These cracks in the AI are probably somewhat akin to finding various speed-running shortcuts in that, after they are discovered, it becomes hard to resist abusing them. (Many of the community-run challenge games will explicitly bar certain types of play that are deemed to be too exploitative.) The AI programmer for Old World, Alex Mantzaris, first got my attention as the player who discovered a code exploit in Civ 3 that minimized corruption as long as you founded your cities in equidistant rings around your capital, which became the dominant way to play until we patched it out (which led to the weird experience that some players missed the fun they had optimizing the equidistant ring puzzle that we had unintentionally created). However, because these strategies often either break the theme or are very unpleasant to execute, we put a high priority on stamping them out in patches so that players don’t optimize the fun out of their games.

How different are the designs of the AI opponents in Offworld Trading Company and Old World from those you made for Civ?

Offworld was quite different from Civ (and Old World) in that the problems that the AI faced (usually determining which investment had the highest probable rate of return) was something that algorithms usually do better than humans, especially since the game ran in real-time. Further, because black market attacks were both limited and anonymous, the AI didn’t need to grapple with the emotional side of diplomacy as a little Mutiny of a Geotherm was a much smaller decision than a declaration of war. Indeed, Offworld largely feels like a real-time Eurogame where the game has intense competition via mostly indirect conflict. If you don’t have a source of water, and I stop selling my water to drive up the price (or use espionage to trigger an artificial shortage), the effect can be devastating, but it doesn’t feel as mean as conquering the cities you founded and named after your kids. Because of the indirect conflict, Offworld actually works best as a free-for-all; indeed, we were never quite able to make a very compelling team mode for the game.

Old World has many of the same design challenges as Civ – the cursed problem of diplomacy, the human having infinite amount of time to min-max everything, the necessity to give the AI an artificial advantage at higher difficulties – but instead of trying to solve these problems by just writing a better AI, we addressed them at a design level, by making the game explicitly asymmetrical. In reality, all single-player 4X games are asymmetrical (the AI is either not able or not allowed to play the game the same way the human does), but players like to pretend that they are symmetrical. That ostensible symmetry leads to a lot of problems; besides the issues with diplomacy that I’ve covered, there tends to be problems with how games start and end. An AI that begins the game with a single settler is extremely vulnerable to a human rushing it early (which is not a strategy we let the AI pursue). At the end of the game, non-transparent victory conditions (like cultural or religious victory) are extremely unsatisfying ways to lose the game (in which a random popup informs you that you just lost to some other nation you might barely even know).

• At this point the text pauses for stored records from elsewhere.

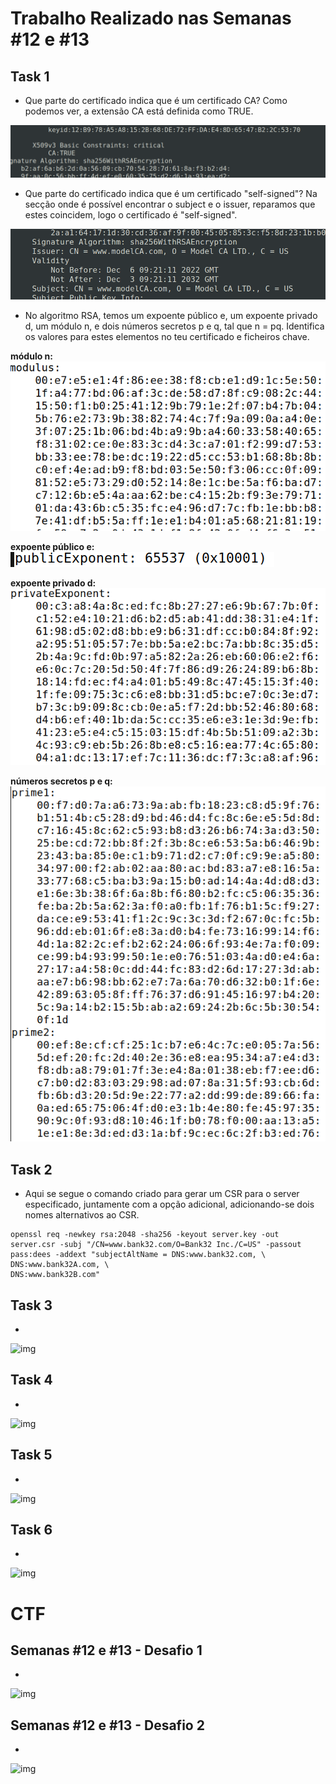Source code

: # Trabalho Realizado nas Semanas #12 e #13

## Task 1  

- Que parte do certificado indica que é um certificado CA? Como podemos ver, a extensão CA está definida como TRUE.

![img](images/w12/1_a.png)

- Que parte do certificado indica que é um certificado "self-signed"? Na secção onde é possível encontrar o subject e o issuer, reparamos que estes coincidem, logo o certificado é "self-signed".

![img](images/w12/1_b.png)

- No algoritmo RSA, temos um expoente público e, um expoente privado d, um módulo n, e dois números secretos p e q, tal que n = pq. Identifica os valores para estes elementos no teu certificado e ficheiros chave.

**módulo n:**  
![img](images/w12/1_c.png)

**expoente público e:**  
![img](images/w12/1_d.png)

**expoente privado d:**  
![img](images/w12/1_e.png)

**números secretos p e q:**  
![img](images/w12/1_f.png)

## Task 2  

- Aqui se segue o comando criado para gerar um CSR para o server especificado, juntamente com a opção adicional, adicionando-se dois nomes alternativos ao CSR.

```
openssl req -newkey rsa:2048 -sha256 -keyout server.key -out server.csr -subj "/CN=www.bank32.com/O=Bank32 Inc./C=US" -passout pass:dees -addext "subjectAltName = DNS:www.bank32.com, \
DNS:www.bank32A.com, \
DNS:www.bank32B.com"
```

## Task 3  

- 

![img]()

## Task 4  

- 

![img]()

## Task 5  

- 

![img]()

## Task 6  

- 

![img]()

# CTF

## Semanas #12 e #13 - Desafio 1

- 

![img]()

## Semanas #12 e #13 - Desafio 2

- 

![img]()
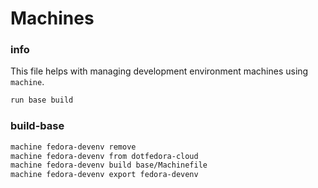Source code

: # Machines


### info
This file helps with managing development environment machines using `machine`.

```sh
run base build
```


### build-base
```sh
machine fedora-devenv remove
machine fedora-devenv from dotfedora-cloud
machine fedora-devenv build base/Machinefile
machine fedora-devenv export fedora-devenv
```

Thus, in Old World, our AIs start the game AHEAD of the players, as established nations with multiple cities, but are also only able to win the game via victory points, a very transparent measurement of their cities and wonders. Ambition victory, which is managed primarily through the dynamic event system and gives the player ten different ambitions to achieve, is only available to the human, so we never had to make compromises about which ambitions were fair or unfair for the AI to pursue. In fact, the event system doesn’t apply to the AI at all (we simulate the per-turn value of events for the AI as they tend to be positive on average) because we didn’t want to limit what events could do. An event might lead to an unexpected peace deal if, for example, your enemy’s heir shares your personal religion, and she has now taken the throne. These types of events highlight how the AI occupies the role of a second-class citizen; a peace deal like in the previous example is perfectly reasonable for a human to get, but they are not appropriate for the AI. How would the human react if told that they are no longer at war with a weaker nation because its AI got a peace event because their leader is besties with someone in your court. A significant number of players would just shelf the game at that point – their nation is the Middle Kingdom, after all, the center of the universe. There is no room for an AI protagonist in a single-player game.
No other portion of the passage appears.